Joe Furey, Bloomberg
Consultant, visited Dr. Krause’s FinTech Topics course and the students learned
about the powerful news and social media data scrapping tools within Bloomberg
On Wednesday,
February 6, 2019, Dr. David Krause (AIM Program Director) and the students in the
FinTech Topics course met with Joe Furey of Bloomberg.
Dr. Krause said, “With
the increased news and social media volume and time sensitivity of
understanding the implications of breaking media stories and posts, as financial
analysts it is necessary to access actionable information quickly. Joe showed
us various ways to access data on the Bloomberg and to automate the processing
of extracting usable information.”
Using blogs, tweets
and other unstructured textual information presents challenges that are can be
best handled by machine-learning techniques. The students learned how Bloomberg
has applied such techniques to identify a news story or tweet as being relevant
for an individual stock ticker and to assign a sentiment score to each story or
tweet in the feed.
The students will
soon be receiving an assignment where they will access Bloomberg and utilize
the news and social sentiment data from historical and real-time news flows. Mr.

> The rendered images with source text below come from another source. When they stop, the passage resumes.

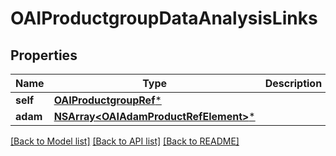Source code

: # OAIProductgroupDataAnalysisLinks

## Properties
Name | Type | Description | Notes
------------ | ------------- | ------------- | -------------
**self** | [**OAIProductgroupRef***](OAIProductgroupRef.md) |  | [optional] 
**adam** | [**NSArray&lt;OAIAdamProductRefElement&gt;***](OAIAdamProductRefElement.md) |  | [optional] 

[[Back to Model list]](../README.md#documentation-for-models) [[Back to API list]](../README.md#documentation-for-api-endpoints) [[Back to README]](../README.md)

Furey explained Bloomberg’s process for scrapping and amassing data - and how
their models automatically assign a probability of the news sentiment being positive,
negative or neutral to each news story or tweet.
Bloomberg provides
two types of sentiment analytics: story-level sentiment and company-level
sentiment. The students had an opportunity to ‘test drive’ Bloomberg on
specific company tickers and to view how the stock’s performance appears to
follow the breaking of stories on blogs or social media.
It will be interesting
to see what the students learn from their assignments about the predictive power
of big data and its relationship to future stock performance.